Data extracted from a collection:

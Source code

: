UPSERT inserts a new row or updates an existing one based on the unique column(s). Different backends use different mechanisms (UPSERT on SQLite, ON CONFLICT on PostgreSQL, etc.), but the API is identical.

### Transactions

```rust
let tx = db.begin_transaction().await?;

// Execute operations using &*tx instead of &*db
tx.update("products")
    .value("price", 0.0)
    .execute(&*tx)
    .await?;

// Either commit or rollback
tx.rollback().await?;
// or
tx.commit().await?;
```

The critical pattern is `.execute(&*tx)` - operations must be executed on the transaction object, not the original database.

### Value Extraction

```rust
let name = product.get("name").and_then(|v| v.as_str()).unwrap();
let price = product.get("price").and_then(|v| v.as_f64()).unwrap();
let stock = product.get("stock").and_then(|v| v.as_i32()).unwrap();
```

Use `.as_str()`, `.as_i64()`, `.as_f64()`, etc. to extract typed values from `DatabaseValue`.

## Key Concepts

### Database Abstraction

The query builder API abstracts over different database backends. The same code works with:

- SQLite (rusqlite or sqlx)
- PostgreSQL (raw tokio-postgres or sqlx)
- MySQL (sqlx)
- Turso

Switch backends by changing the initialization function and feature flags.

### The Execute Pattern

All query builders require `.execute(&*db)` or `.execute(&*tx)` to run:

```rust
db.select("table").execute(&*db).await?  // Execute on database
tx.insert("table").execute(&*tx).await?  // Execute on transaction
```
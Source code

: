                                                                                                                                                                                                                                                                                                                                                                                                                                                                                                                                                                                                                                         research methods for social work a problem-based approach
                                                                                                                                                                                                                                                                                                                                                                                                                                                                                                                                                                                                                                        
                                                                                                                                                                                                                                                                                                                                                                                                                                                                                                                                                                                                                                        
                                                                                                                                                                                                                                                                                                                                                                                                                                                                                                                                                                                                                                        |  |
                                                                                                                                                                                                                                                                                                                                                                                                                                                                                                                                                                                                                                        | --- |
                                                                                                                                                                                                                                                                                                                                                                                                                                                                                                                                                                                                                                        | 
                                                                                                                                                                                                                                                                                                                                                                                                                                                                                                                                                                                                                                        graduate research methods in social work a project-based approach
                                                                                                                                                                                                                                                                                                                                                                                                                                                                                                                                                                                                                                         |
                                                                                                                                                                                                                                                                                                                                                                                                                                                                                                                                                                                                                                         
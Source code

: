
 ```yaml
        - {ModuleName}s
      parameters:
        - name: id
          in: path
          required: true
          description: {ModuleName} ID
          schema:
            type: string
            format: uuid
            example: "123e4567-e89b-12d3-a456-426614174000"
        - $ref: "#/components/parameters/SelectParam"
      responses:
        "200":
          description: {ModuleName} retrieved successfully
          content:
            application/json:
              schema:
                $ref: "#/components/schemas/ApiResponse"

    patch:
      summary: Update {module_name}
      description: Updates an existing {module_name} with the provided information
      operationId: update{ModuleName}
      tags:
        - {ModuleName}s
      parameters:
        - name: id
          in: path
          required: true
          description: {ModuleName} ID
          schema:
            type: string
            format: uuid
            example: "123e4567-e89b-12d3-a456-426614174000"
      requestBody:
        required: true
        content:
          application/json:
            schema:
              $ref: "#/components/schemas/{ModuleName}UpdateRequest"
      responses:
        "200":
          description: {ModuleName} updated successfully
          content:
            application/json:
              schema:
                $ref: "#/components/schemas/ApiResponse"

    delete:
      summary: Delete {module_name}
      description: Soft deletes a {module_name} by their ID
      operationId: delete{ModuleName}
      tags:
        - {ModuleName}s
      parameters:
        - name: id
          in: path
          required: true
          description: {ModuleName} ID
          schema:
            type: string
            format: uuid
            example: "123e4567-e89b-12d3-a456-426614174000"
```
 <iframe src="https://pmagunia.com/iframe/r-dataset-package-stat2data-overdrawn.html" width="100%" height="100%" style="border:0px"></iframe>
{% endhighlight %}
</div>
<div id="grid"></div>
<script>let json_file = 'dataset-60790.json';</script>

WHAT YOU WILL DO:
From the records above, copy every line that holds the word "SQLite".

SOLUTION TO THIS PROBLEM:
:UPSERT inserts a new row or updates an existing one based on the unique column(s). Different backends use different mechanisms (UPSERT on SQLite, ON CONFLICT on PostgreSQL, etc.), but the API is identical.
- SQLite (rusqlite or sqlx)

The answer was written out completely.